Mittelfristig mehr als 2000 Stellen geplant Hinderungsgründe für eine Einstellung seien etwa nicht ausreichende Sprachkenntnisse oder eine fehlende Arbeitserlaubnis, die laut Ralf Mitschke von der Arbeitsagentur oft auch mit den bedauerlich langen Bearbeitungszeiten der Erfurter Ausländerbehörde zu tun hat. Rund ein Drittel der abgelehnten Bewerber sind laut Maryam Atallah aber Studenten.
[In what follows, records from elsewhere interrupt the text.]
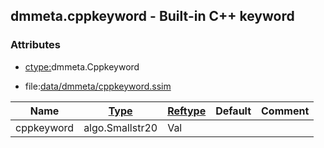 ## dmmeta.cppkeyword - Built-in C++ keyword


### Attributes
<a href="#attributes"></a>
* [ctype:](/txt/ssimdb/dmmeta/ctype.md)dmmeta.Cppkeyword

* file:[data/dmmeta/cppkeyword.ssim](/data/dmmeta/cppkeyword.ssim)

|Name|[Type](/txt/ssimdb/dmmeta/ctype.md)|[Reftype](/txt/ssimdb/dmmeta/reftype.md)|Default|Comment|
|---|---|---|---|---|
|cppkeyword|algo.Smallstr20|Val|

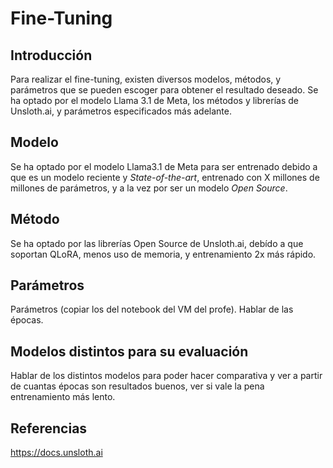 # Fine-Tuning

## Introducción
Para realizar el fine-tuning, existen diversos modelos, métodos, y parámetros que se pueden escoger para obtener el resultado deseado. Se ha optado por el modelo Llama 3.1 de Meta, los métodos y librerías de Unsloth.ai, y parámetros especificados más adelante.

## Modelo
Se ha optado por el modelo Llama3.1 de Meta para ser entrenado debido a que es un modelo reciente y *State-of-the-art*, entrenado con X millones de millones de parámetros, y a la vez por ser un modelo *Open Source*.

## Método
Se ha optado por las librerías Open Source de Unsloth.ai, debído a que soportan QLoRA, menos uso de memoria, y entrenamiento 2x más rápido.

## Parámetros
Parámetros (copiar los del notebook del VM del profe). Hablar de las épocas.

## Modelos distintos para su evaluación
Hablar de los distintos modelos para poder hacer comparativa y ver a partir de cuantas épocas son resultados buenos, ver si vale la pena entrenamiento más lento.

## Referencias
https://docs.unsloth.ai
Studentische Arbeitsplätze und flexiblere Zwischenschichten seien erst in einer späteren Phase nach dem Anlaufen des Logistikzentrums geplant. In der Vorweihnachtszeit soll die Personalstärke ohnehin deutlich ausgebaut werden. Mittelfristig geht Amazon von mehr als 2000 Jobs in Erfurt aus. Das Einstellungsbüro am Spielbergtor soll deshalb mindestens zwei Jahre in Betrieb sein.